Plain-text document sources -
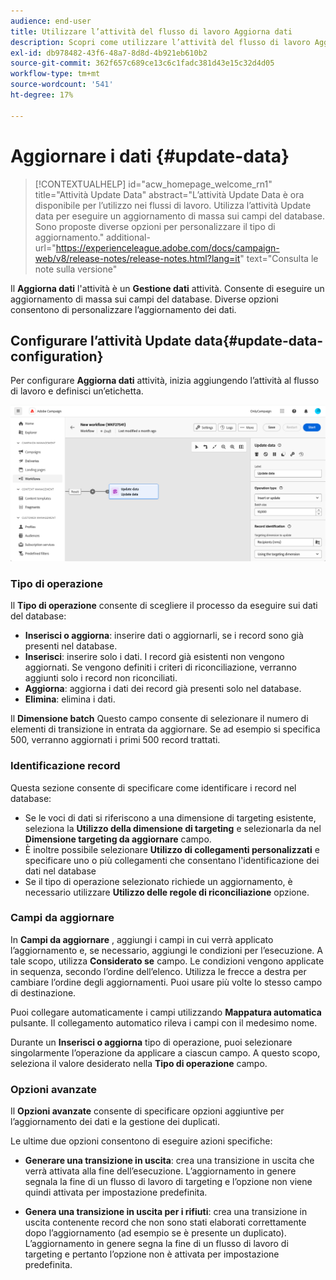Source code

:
 ```yaml
---
audience: end-user
title: Utilizzare l’attività del flusso di lavoro Aggiorna dati
description: Scopri come utilizzare l’attività del flusso di lavoro Aggiorna dati
exl-id: db978482-43f6-48a7-8d8d-4b921eb610b2
source-git-commit: 362f657c689ce13c6c1fadc381d43e15c32d4d05
workflow-type: tm+mt
source-wordcount: '541'
ht-degree: 17%

---
```


# Aggiornare i dati {#update-data}


>[!CONTEXTUALHELP]
>id="acw_homepage_welcome_rn1"
>title="Attività Update Data"
>abstract="L’attività Update Data è ora disponibile per l’utilizzo nei flussi di lavoro. Utilizza l’attività Update data per eseguire un aggiornamento di massa sui campi del database. Sono proposte diverse opzioni per personalizzare il tipo di aggiornamento."
>additional-url="https://experienceleague.adobe.com/docs/campaign-web/v8/release-notes/release-notes.html?lang=it" text="Consulta le note sulla versione"



Il **Aggiorna dati** l&#39;attività è un **Gestione dati** attività. Consente di eseguire un aggiornamento di massa sui campi del database. Diverse opzioni consentono di personalizzare l’aggiornamento dei dati.

<!--
The **Operation type** field lets you choose the process to be carried out on the data in the database. Select the first option to add data or update (it if it has already been added). You can also only add data, only update data, or delete data. Select the **Update and merge collections** to select a primary record to link duplicates to, and delete those duplicates safely

Specify how to identify the records in the database: if data relate to an existing targeting dimension, select the **Using the targeting dimension** option and select the targeting dimension and fields to update. Otherwise, specify one or more custom links to identify the data in the database, or direct use of reconciliation keys.

Select the fields to update and reconciliation settings. You can use the **Auto-mapping** option to automatically identify the fields to be updated.

The **Advanced options** section let you specify additional settings to manage data and duplicates.

Toggle the **Generate an outbound transition** option to add an outbound transition that will be activated at the end of the execution of the **Update data** activity. The update generally marks the end of a targeting workflow and therefore the option is not activated by default.

Toggle the **Generate an outbound transition for rejects** option to add an outbound transition containing records that have not been correctly processed after the update (for example if there is a duplicate). The update generally marks the end of a targeting workflow and therefore the option is not activated by default.
-->

## Configurare l’attività Update data{#update-data-configuration}

Per configurare **Aggiorna dati** attività, inizia aggiungendo l’attività al flusso di lavoro e definisci un’etichetta.

![](../assets/workflow-update-data.png)

### Tipo di operazione

Il **Tipo di operazione** consente di scegliere il processo da eseguire sui dati del database:

* **Inserisci o aggiorna**: inserire dati o aggiornarli, se i record sono già presenti nel database.
* **Inserisci**: inserire solo i dati. I record già esistenti non vengono aggiornati. Se vengono definiti i criteri di riconciliazione, verranno aggiunti solo i record non riconciliati.
* **Aggiorna**: aggiorna i dati dei record già presenti solo nel database.
* **Elimina**: elimina i dati.

Il **Dimensione batch** Questo campo consente di selezionare il numero di elementi di transizione in entrata da aggiornare. Se ad esempio si specifica 500, verranno aggiornati i primi 500 record trattati.

### Identificazione record

Questa sezione consente di specificare come identificare i record nel database:

* Se le voci di dati si riferiscono a una dimensione di targeting esistente, seleziona la **Utilizzo della dimensione di targeting** e selezionarla da nel **Dimensione targeting da aggiornare** campo.
* È inoltre possibile selezionare **Utilizzo di collegamenti personalizzati** e specificare uno o più collegamenti che consentano l&#39;identificazione dei dati nel database
* Se il tipo di operazione selezionato richiede un aggiornamento, è necessario utilizzare **Utilizzo delle regole di riconciliazione** opzione.

### Campi da aggiornare

In **Campi da aggiornare** , aggiungi i campi in cui verrà applicato l’aggiornamento e, se necessario, aggiungi le condizioni per l’esecuzione. A tale scopo, utilizza **Considerato se** campo. Le condizioni vengono applicate in sequenza, secondo l’ordine dell’elenco. Utilizza le frecce a destra per cambiare l’ordine degli aggiornamenti. Puoi usare più volte lo stesso campo di destinazione.

Puoi collegare automaticamente i campi utilizzando **Mappatura automatica** pulsante. Il collegamento automatico rileva i campi con il medesimo nome.

Durante un **Inserisci o aggiorna** tipo di operazione, puoi selezionare singolarmente l’operazione da applicare a ciascun campo. A questo scopo, seleziona il valore desiderato nella **Tipo di operazione** campo.

### Opzioni avanzate

Il **Opzioni avanzate** consente di specificare opzioni aggiuntive per l’aggiornamento dei dati e la gestione dei duplicati.

<!--
* **Disable automatic key management**
* **Disable audit**
* **Empty the destination value if the source value is empty**
* **Update all columns with matching names**
* **Ignore records which concern the same target**: only the first in the list of expressions will be considered
-->

Le ultime due opzioni consentono di eseguire azioni specifiche:

* **Generare una transizione in uscita**: crea una transizione in uscita che verrà attivata alla fine dell’esecuzione. L’aggiornamento in genere segnala la fine di un flusso di lavoro di targeting e l’opzione non viene quindi attivata per impostazione predefinita.

* **Genera una transizione in uscita per i rifiuti**: crea una transizione in uscita contenente record che non sono stati elaborati correttamente dopo l’aggiornamento (ad esempio se è presente un duplicato). L’aggiornamento in genere segna la fine di un flusso di lavoro di targeting e pertanto l’opzione non è attivata per impostazione predefinita.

Exercise instructions -
Keep every word of the records exact as you write them out, but drop the pictures.

Solved problem -
Source code

:
 ```yaml
---
audience: end-user
title: Utilizzare l’attività del flusso di lavoro Aggiorna dati
description: Scopri come utilizzare l’attività del flusso di lavoro Aggiorna dati
exl-id: db978482-43f6-48a7-8d8d-4b921eb610b2
source-git-commit: 362f657c689ce13c6c1fadc381d43e15c32d4d05
workflow-type: tm+mt
source-wordcount: '541'
ht-degree: 17%

---
```


# Aggiornare i dati {#update-data}


>[!CONTEXTUALHELP]
>id="acw_homepage_welcome_rn1"
>title="Attività Update Data"
>abstract="L’attività Update Data è ora disponibile per l’utilizzo nei flussi di lavoro. Utilizza l’attività Update data per eseguire un aggiornamento di massa sui campi del database. Sono proposte diverse opzioni per personalizzare il tipo di aggiornamento."
>additional-url="https://experienceleague.adobe.com/docs/campaign-web/v8/release-notes/release-notes.html?lang=it" text="Consulta le note sulla versione"



Il **Aggiorna dati** l&#39;attività è un **Gestione dati** attività. Consente di eseguire un aggiornamento di massa sui campi del database. Diverse opzioni consentono di personalizzare l’aggiornamento dei dati.

<!--
The **Operation type** field lets you choose the process to be carried out on the data in the database. Select the first option to add data or update (it if it has already been added). You can also only add data, only update data, or delete data. Select the **Update and merge collections** to select a primary record to link duplicates to, and delete those duplicates safely

Specify how to identify the records in the database: if data relate to an existing targeting dimension, select the **Using the targeting dimension** option and select the targeting dimension and fields to update. Otherwise, specify one or more custom links to identify the data in the database, or direct use of reconciliation keys.

Select the fields to update and reconciliation settings. You can use the **Auto-mapping** option to automatically identify the fields to be updated.

The **Advanced options** section let you specify additional settings to manage data and duplicates.

Toggle the **Generate an outbound transition** option to add an outbound transition that will be activated at the end of the execution of the **Update data** activity. The update generally marks the end of a targeting workflow and therefore the option is not activated by default.

Toggle the **Generate an outbound transition for rejects** option to add an outbound transition containing records that have not been correctly processed after the update (for example if there is a duplicate). The update generally marks the end of a targeting workflow and therefore the option is not activated by default.
-->

## Configurare l’attività Update data{#update-data-configuration}

Per configurare **Aggiorna dati** attività, inizia aggiungendo l’attività al flusso di lavoro e definisci un’etichetta.

![](../assets/workflow-update-data.png)

### Tipo di operazione

Il **Tipo di operazione** consente di scegliere il processo da eseguire sui dati del database:

* **Inserisci o aggiorna**: inserire dati o aggiornarli, se i record sono già presenti nel database.
* **Inserisci**: inserire solo i dati. I record già esistenti non vengono aggiornati. Se vengono definiti i criteri di riconciliazione, verranno aggiunti solo i record non riconciliati.
* **Aggiorna**: aggiorna i dati dei record già presenti solo nel database.
* **Elimina**: elimina i dati.

Il **Dimensione batch** Questo campo consente di selezionare il numero di elementi di transizione in entrata da aggiornare. Se ad esempio si specifica 500, verranno aggiornati i primi 500 record trattati.

### Identificazione record

Questa sezione consente di specificare come identificare i record nel database:

* Se le voci di dati si riferiscono a una dimensione di targeting esistente, seleziona la **Utilizzo della dimensione di targeting** e selezionarla da nel **Dimensione targeting da aggiornare** campo.
* È inoltre possibile selezionare **Utilizzo di collegamenti personalizzati** e specificare uno o più collegamenti che consentano l&#39;identificazione dei dati nel database
* Se il tipo di operazione selezionato richiede un aggiornamento, è necessario utilizzare **Utilizzo delle regole di riconciliazione** opzione.

### Campi da aggiornare

In **Campi da aggiornare** , aggiungi i campi in cui verrà applicato l’aggiornamento e, se necessario, aggiungi le condizioni per l’esecuzione. A tale scopo, utilizza **Considerato se** campo. Le condizioni vengono applicate in sequenza, secondo l’ordine dell’elenco. Utilizza le frecce a destra per cambiare l’ordine degli aggiornamenti. Puoi usare più volte lo stesso campo di destinazione.

Puoi collegare automaticamente i campi utilizzando **Mappatura automatica** pulsante. Il collegamento automatico rileva i campi con il medesimo nome.

Durante un **Inserisci o aggiorna** tipo di operazione, puoi selezionare singolarmente l’operazione da applicare a ciascun campo. A questo scopo, seleziona il valore desiderato nella **Tipo di operazione** campo.

### Opzioni avanzate

Il **Opzioni avanzate** consente di specificare opzioni aggiuntive per l’aggiornamento dei dati e la gestione dei duplicati.

<!--
* **Disable automatic key management**
* **Disable audit**
* **Empty the destination value if the source value is empty**
* **Update all columns with matching names**
* **Ignore records which concern the same target**: only the first in the list of expressions will be considered
-->

Le ultime due opzioni consentono di eseguire azioni specifiche:

* **Generare una transizione in uscita**: crea una transizione in uscita che verrà attivata alla fine dell’esecuzione. L’aggiornamento in genere segnala la fine di un flusso di lavoro di targeting e l’opzione non viene quindi attivata per impostazione predefinita.

* **Genera una transizione in uscita per i rifiuti**: crea una transizione in uscita contenente record che non sono stati elaborati correttamente dopo l’aggiornamento (ad esempio se è presente un duplicato). L’aggiornamento in genere segna la fine di un flusso di lavoro di targeting e pertanto l’opzione non è attivata per impostazione predefinita.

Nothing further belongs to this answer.